Barclays Pay Focused Too Much on Profits, Independent Review Concludes

Barclays was complex to manage, failed to create a group-wide culture and had pay policies that focused too much on profit generation, according to the top lawyer appointed by the embattled bank to review its culture.

In a 244-page report (pdf) – which cost £14.8m – compiled after interviews with 600 individuals in the wake of the Libor-rigging scandal, Anthony Salz calls on Barclays to strengthen its board, bolster its human resources function and link its pay to the "long-term success of the organisation".

Salz said that the remuneration put in place during 10 years of rapid growth as Barclays rose to become a top-five bank rewarded "revenue generation rather than serving the interests of customers and clients".

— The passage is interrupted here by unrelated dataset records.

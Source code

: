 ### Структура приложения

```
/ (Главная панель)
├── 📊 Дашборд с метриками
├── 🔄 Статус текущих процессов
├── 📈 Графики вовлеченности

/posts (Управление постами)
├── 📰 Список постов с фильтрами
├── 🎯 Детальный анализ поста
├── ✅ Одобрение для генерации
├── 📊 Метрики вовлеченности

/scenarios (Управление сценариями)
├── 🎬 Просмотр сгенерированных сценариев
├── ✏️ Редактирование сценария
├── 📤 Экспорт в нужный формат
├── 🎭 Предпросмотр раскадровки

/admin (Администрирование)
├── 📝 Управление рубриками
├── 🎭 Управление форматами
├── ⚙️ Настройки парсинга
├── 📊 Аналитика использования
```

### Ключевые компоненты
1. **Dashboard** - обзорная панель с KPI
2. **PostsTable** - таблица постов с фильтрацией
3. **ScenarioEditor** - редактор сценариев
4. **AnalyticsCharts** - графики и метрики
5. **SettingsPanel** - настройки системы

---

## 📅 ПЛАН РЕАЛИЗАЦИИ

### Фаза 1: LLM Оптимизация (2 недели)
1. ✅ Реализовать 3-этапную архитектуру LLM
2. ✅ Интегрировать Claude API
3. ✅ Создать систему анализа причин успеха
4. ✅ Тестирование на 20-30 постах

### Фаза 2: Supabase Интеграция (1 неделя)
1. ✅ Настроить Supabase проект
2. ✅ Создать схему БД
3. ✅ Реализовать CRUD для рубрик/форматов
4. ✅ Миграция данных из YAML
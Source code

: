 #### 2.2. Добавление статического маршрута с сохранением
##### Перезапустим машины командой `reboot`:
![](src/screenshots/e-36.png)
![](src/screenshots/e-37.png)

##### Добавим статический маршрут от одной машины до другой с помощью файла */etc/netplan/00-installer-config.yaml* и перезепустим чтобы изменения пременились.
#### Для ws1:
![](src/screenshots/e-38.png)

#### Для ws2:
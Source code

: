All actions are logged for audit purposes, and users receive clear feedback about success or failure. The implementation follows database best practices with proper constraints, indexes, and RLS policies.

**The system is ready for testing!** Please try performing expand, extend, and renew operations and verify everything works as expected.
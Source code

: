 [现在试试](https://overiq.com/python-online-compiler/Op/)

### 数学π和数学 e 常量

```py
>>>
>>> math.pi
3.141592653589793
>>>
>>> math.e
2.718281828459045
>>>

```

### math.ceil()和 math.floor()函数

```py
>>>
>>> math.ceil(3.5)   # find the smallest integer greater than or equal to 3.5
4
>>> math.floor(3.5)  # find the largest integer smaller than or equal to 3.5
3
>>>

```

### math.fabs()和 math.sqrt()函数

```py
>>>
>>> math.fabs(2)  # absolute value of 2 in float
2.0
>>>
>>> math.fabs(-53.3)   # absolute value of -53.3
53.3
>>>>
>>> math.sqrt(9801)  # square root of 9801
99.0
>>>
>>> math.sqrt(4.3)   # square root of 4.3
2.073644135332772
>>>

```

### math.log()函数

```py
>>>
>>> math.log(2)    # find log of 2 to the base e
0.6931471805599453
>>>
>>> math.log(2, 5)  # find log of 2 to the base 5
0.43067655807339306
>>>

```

The board should have "set the tone" of culture from the top but "with the benefit of hindsight we believe that the Barclays board did not give sufficient attentions to this area", the report found, and was not able to penetrate the structure of the bank.

The human resources department did not "stand up" to the pay culture that developed, said Salz, who also described "an institutional cleverness" which made it difficult for shareholders to engage with the bank.

"Based on our interviews, we could not avoid concluding that pay contributed significantly to a sense among a few that they were somehow unaffected by the rules," the report said. "A few investment bankers seemed to lose a sense of proportion and humility."

Barclays had an "edginess and strong desire to win", said Salz. "Barclays was sometimes perceived as being within the letter of the law but not within its spirit."

In opening remarks, Salz said: "Banks matter. Barclays is a major institution which daily touches the lives of millions, operates in more than 50 countries and employs 140,000.

"Despite its turbulent recent history, Barclays has emerged from the financial crisis, somewhat against the odds, as one of the world's leading banks. But this has been achieved at a cost.

"Significant failings developed in the organisation as it grew. The absence of a common purpose or common set of values has led to conduct problems, reputational damage and a loss of public trust".

Sir David Walker, appointed chairman of Barclays in the wake of the Libor fine, said: "The report makes for uncomfortable reading in parts. That is bound to be the case when one asks for an independent examination of this kind, and we must learn from the findings".

Salz is a director of the Scott Trust, owner of the Guardian. Rothschild, where Salz is a director, received £1.5m in fees for his time.